Assignment: In the listing that follows, count each line containing the string "hwnd" and report only the count.

Records for this task:
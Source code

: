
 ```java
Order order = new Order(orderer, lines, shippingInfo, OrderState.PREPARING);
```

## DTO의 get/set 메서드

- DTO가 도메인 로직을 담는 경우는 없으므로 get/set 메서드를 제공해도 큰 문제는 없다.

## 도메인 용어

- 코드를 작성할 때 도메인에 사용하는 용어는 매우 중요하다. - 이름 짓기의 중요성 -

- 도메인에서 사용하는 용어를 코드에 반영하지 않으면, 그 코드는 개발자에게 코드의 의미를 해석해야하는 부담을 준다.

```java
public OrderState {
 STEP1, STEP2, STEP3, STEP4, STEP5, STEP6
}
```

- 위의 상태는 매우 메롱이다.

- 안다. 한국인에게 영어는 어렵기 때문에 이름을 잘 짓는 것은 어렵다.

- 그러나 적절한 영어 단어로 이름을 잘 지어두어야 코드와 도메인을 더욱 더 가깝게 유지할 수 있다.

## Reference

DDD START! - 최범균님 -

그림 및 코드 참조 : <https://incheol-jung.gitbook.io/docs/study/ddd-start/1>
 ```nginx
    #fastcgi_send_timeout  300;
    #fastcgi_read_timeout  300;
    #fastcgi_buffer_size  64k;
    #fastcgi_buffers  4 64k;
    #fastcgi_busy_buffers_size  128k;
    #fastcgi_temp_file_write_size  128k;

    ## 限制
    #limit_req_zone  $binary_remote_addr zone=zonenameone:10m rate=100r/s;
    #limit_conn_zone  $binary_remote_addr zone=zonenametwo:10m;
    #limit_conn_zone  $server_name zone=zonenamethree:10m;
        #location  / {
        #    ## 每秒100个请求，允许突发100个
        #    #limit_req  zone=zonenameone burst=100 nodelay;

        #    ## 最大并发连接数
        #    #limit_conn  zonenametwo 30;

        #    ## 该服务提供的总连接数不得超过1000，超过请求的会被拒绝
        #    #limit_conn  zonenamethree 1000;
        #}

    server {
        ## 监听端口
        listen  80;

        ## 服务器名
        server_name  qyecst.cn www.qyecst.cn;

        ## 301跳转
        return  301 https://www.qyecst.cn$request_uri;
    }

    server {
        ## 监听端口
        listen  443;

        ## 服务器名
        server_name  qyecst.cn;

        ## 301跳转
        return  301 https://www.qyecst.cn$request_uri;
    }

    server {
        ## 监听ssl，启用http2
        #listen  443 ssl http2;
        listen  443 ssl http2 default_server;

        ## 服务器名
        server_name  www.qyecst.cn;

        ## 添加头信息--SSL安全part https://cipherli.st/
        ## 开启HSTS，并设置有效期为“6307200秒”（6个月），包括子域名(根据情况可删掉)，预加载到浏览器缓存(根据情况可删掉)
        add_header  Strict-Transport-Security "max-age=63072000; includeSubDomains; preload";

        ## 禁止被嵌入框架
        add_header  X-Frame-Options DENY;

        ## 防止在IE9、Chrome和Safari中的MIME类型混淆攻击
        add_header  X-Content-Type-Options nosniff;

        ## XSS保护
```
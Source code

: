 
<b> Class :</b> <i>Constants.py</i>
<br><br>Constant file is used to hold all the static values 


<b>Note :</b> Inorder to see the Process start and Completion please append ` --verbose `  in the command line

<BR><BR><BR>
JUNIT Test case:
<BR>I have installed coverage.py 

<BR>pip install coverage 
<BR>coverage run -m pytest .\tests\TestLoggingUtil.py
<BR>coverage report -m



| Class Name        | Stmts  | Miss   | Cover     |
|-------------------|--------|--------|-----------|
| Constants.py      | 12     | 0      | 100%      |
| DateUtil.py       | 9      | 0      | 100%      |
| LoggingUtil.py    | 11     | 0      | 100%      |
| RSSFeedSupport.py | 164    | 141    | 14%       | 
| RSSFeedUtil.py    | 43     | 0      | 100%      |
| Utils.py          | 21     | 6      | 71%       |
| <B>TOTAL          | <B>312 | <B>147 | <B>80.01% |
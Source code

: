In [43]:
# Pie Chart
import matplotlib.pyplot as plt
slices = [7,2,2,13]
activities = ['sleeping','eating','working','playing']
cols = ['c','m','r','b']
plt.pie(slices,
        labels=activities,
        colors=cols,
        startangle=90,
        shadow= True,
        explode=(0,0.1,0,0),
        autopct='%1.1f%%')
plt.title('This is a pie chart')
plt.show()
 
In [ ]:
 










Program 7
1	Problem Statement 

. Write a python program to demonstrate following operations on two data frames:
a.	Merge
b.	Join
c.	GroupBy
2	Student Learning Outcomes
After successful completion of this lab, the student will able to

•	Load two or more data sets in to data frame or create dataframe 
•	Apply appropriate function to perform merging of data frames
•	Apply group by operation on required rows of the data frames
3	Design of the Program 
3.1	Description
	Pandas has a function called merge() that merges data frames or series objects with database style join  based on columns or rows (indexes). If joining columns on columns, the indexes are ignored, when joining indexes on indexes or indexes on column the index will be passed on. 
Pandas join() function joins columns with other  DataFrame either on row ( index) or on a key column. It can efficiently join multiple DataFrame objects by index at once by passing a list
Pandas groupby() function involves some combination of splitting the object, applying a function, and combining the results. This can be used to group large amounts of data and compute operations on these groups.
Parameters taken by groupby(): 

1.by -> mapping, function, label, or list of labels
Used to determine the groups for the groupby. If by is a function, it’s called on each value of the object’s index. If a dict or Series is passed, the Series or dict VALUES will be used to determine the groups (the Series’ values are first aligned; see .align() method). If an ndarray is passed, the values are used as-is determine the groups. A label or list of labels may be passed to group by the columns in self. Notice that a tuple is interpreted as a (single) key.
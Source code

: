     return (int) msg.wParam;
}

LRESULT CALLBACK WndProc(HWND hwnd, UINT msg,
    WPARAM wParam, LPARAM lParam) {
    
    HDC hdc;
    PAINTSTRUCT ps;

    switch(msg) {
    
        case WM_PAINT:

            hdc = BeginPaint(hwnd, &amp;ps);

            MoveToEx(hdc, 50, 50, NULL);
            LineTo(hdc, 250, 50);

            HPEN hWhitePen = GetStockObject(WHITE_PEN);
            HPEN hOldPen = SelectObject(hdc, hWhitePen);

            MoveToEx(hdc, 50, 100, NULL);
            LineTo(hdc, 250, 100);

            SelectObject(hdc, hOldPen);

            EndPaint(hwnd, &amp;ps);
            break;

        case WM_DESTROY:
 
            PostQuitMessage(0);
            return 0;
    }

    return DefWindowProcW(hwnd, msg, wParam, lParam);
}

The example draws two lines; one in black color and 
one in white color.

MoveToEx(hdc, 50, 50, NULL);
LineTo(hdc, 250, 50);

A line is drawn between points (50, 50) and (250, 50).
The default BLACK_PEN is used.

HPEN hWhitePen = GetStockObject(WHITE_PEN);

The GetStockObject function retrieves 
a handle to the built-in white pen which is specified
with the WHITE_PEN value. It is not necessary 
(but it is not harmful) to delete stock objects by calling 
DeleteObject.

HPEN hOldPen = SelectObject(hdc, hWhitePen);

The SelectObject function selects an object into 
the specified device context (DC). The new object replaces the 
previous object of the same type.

Output: 4